◆ Task directions:
A verbatim copy of all entries is the expected output.

START Dataset content

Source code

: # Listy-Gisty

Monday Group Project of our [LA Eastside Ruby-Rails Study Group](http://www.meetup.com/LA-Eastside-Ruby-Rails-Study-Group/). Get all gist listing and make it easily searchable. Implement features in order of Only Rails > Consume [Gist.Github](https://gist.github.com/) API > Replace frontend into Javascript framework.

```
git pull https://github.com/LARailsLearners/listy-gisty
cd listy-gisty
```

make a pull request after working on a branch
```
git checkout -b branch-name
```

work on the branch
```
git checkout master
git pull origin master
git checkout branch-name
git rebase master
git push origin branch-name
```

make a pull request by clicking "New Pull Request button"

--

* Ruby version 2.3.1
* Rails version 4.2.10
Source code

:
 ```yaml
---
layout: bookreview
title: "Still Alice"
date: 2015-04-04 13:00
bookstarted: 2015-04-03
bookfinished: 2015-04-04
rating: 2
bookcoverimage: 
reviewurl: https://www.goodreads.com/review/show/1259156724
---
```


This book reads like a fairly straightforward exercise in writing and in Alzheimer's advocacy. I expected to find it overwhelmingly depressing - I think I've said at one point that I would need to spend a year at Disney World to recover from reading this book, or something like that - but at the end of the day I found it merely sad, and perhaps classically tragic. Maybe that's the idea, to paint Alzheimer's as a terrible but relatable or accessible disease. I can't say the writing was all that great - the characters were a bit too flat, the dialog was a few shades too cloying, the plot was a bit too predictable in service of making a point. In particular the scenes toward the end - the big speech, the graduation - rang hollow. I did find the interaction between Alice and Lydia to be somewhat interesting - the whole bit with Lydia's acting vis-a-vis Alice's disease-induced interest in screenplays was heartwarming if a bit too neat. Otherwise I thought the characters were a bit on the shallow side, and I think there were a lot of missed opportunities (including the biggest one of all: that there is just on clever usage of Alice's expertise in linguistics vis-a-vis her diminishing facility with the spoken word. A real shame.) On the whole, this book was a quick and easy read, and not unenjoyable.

END Dataset content

◆ Solution for this problem:
Source code

: # Listy-Gisty

Monday Group Project of our [LA Eastside Ruby-Rails Study Group](http://www.meetup.com/LA-Eastside-Ruby-Rails-Study-Group/). Get all gist listing and make it easily searchable. Implement features in order of Only Rails > Consume [Gist.Github](https://gist.github.com/) API > Replace frontend into Javascript framework.

```
git pull https://github.com/LARailsLearners/listy-gisty
cd listy-gisty
```

make a pull request after working on a branch
```
git checkout -b branch-name
```

work on the branch
```
git checkout master
git pull origin master
git checkout branch-name
git rebase master
git push origin branch-name
```

make a pull request by clicking "New Pull Request button"

--

* Ruby version 2.3.1
* Rails version 4.2.10
Source code

:
 ```yaml
---
layout: bookreview
title: "Still Alice"
date: 2015-04-04 13:00
bookstarted: 2015-04-03
bookfinished: 2015-04-04
rating: 2
bookcoverimage: 
reviewurl: https://www.goodreads.com/review/show/1259156724
---
```


This book reads like a fairly straightforward exercise in writing and in Alzheimer's advocacy. I expected to find it overwhelmingly depressing - I think I've said at one point that I would need to spend a year at Disney World to recover from reading this book, or something like that - but at the end of the day I found it merely sad, and perhaps classically tragic. Maybe that's the idea, to paint Alzheimer's as a terrible but relatable or accessible disease. I can't say the writing was all that great - the characters were a bit too flat, the dialog was a few shades too cloying, the plot was a bit too predictable in service of making a point. In particular the scenes toward the end - the big speech, the graduation - rang hollow. I did find the interaction between Alice and Lydia to be somewhat interesting - the whole bit with Lydia's acting vis-a-vis Alice's disease-induced interest in screenplays was heartwarming if a bit too neat. Otherwise I thought the characters were a bit on the shallow side, and I think there were a lot of missed opportunities (including the biggest one of all: that there is just on clever usage of Alice's expertise in linguistics vis-a-vis her diminishing facility with the spoken word. A real shame.) On the whole, this book was a quick and easy read, and not unenjoyable.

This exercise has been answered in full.